Task to carry out: Report each line from the data below that holds the word "straight".

*** Begin section ***

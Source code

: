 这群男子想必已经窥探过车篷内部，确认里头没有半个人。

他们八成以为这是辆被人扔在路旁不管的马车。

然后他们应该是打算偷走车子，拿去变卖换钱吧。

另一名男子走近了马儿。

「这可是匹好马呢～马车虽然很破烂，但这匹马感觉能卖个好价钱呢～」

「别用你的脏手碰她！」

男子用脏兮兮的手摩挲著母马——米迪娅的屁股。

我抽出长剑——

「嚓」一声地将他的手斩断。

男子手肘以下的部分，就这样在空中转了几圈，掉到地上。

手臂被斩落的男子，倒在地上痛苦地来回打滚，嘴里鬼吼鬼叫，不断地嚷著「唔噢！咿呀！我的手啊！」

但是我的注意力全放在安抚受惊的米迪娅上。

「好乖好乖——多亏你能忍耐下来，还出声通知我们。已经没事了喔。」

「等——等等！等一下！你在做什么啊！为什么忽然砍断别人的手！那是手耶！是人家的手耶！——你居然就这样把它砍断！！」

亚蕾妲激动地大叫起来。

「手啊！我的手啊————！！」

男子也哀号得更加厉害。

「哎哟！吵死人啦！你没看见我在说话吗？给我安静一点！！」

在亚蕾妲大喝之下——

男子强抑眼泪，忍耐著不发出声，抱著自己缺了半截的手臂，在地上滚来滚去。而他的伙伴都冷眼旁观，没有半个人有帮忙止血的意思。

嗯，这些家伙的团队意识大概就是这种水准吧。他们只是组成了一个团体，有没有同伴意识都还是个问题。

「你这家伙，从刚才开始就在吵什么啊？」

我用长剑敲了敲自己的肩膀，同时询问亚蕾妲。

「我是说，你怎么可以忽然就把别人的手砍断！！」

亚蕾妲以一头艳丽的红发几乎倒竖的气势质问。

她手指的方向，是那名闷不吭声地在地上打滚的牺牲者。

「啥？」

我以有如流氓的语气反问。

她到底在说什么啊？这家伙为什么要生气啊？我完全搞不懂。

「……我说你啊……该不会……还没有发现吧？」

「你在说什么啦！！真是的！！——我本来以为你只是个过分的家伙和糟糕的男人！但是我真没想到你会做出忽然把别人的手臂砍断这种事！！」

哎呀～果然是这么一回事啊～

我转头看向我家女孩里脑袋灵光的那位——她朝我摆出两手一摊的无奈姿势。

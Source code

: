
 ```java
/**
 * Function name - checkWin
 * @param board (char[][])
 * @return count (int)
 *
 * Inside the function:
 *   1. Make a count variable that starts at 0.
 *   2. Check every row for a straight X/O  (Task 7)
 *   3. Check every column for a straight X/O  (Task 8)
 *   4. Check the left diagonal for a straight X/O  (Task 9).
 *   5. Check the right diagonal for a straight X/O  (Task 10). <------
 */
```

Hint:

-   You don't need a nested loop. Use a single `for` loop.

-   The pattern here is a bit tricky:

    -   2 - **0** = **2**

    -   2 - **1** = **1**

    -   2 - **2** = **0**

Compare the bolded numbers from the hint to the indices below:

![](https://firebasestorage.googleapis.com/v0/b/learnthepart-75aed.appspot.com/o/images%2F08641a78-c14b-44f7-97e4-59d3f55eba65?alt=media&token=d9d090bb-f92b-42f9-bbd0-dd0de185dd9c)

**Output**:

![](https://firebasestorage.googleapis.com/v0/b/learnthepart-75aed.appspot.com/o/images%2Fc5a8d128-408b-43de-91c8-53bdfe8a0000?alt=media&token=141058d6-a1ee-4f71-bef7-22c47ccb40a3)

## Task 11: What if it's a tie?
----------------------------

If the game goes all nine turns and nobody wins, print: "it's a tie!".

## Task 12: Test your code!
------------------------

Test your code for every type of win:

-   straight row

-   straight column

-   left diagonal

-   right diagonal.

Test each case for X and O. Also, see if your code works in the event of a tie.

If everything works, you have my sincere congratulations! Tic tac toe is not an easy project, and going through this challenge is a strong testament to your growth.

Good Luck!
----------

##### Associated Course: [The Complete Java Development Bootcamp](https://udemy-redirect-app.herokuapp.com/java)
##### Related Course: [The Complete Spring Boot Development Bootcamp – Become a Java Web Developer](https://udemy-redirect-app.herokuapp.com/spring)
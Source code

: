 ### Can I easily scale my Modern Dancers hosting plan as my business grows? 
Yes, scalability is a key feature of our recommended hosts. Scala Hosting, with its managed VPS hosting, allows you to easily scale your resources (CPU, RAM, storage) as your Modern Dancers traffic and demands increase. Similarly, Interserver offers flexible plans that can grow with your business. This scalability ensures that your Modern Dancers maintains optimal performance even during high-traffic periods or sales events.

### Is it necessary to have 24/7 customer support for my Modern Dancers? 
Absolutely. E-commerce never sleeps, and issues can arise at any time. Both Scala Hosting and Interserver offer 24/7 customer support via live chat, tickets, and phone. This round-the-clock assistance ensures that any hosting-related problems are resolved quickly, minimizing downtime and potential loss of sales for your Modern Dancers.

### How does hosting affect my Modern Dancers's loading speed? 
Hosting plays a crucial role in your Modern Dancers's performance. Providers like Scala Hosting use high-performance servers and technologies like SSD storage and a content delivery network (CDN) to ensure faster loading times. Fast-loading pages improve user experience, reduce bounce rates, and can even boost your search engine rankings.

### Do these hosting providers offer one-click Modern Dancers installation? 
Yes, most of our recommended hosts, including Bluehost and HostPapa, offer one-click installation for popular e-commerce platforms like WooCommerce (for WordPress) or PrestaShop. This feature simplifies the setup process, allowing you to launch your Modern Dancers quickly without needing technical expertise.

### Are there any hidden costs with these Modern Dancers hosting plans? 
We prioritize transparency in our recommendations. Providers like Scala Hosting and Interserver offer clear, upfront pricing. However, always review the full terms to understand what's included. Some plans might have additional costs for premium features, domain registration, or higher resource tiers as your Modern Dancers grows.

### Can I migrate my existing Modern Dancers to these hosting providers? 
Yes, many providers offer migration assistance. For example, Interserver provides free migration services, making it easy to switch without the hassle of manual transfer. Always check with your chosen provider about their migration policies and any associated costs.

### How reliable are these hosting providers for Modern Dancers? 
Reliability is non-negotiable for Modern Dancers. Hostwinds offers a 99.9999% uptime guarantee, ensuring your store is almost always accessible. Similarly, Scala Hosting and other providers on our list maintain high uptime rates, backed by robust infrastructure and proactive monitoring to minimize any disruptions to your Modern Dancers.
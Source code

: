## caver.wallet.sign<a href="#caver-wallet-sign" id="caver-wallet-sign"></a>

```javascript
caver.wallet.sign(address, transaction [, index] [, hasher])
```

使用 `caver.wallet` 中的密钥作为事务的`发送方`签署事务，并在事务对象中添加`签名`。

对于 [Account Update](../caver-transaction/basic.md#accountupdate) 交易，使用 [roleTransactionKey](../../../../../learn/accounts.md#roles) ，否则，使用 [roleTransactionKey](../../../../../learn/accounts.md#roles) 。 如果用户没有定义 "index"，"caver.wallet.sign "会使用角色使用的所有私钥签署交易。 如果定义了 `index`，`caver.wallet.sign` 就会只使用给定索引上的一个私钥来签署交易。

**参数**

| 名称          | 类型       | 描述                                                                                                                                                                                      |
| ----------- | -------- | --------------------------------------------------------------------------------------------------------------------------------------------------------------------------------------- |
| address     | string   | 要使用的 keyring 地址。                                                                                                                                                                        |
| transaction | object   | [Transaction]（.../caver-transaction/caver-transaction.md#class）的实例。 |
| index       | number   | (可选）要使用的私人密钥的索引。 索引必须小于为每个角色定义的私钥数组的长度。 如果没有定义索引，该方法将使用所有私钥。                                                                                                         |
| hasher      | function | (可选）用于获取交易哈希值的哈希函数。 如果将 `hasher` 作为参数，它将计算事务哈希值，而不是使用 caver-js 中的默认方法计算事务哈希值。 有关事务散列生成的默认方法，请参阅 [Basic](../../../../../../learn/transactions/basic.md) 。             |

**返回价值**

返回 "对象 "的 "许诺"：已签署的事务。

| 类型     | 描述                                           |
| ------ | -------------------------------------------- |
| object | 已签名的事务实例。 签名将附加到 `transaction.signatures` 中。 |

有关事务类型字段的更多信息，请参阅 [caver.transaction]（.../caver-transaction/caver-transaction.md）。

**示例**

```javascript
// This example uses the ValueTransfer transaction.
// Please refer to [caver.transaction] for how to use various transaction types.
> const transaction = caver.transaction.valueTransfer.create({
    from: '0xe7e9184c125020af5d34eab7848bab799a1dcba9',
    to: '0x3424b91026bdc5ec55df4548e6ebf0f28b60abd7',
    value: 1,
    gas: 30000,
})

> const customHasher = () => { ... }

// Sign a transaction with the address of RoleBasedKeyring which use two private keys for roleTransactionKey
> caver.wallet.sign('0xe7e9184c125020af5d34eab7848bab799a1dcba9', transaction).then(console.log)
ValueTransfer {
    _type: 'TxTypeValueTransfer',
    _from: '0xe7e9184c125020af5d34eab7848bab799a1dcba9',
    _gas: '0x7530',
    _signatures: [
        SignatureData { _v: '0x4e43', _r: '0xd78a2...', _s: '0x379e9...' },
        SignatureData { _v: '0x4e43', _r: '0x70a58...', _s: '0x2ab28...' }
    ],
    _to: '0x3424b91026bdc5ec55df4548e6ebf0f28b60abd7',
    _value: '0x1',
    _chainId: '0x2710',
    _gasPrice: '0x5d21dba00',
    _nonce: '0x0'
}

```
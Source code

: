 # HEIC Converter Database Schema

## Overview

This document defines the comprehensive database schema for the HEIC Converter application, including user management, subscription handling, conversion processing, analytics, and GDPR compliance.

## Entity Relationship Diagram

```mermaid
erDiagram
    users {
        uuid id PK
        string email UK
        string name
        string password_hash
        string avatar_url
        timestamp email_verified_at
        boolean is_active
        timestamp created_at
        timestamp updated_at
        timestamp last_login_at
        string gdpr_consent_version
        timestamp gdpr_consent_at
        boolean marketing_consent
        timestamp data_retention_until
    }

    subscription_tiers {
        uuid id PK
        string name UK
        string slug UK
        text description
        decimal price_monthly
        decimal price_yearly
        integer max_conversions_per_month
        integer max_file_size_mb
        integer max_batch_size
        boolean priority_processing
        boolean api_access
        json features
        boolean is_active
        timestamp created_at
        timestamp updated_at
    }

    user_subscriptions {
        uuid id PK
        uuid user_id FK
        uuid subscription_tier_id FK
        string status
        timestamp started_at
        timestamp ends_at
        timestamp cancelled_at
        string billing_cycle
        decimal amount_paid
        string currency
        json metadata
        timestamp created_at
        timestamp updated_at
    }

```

*** End section ***

The answer:
 *   2. Check every row for a straight X/O  (Task 7)
 *   3. Check every column for a straight X/O  (Task 8)
 *   4. Check the left diagonal for a straight X/O  (Task 9).
 *   5. Check the right diagonal for a straight X/O  (Task 10). <------
-   straight row
-   straight column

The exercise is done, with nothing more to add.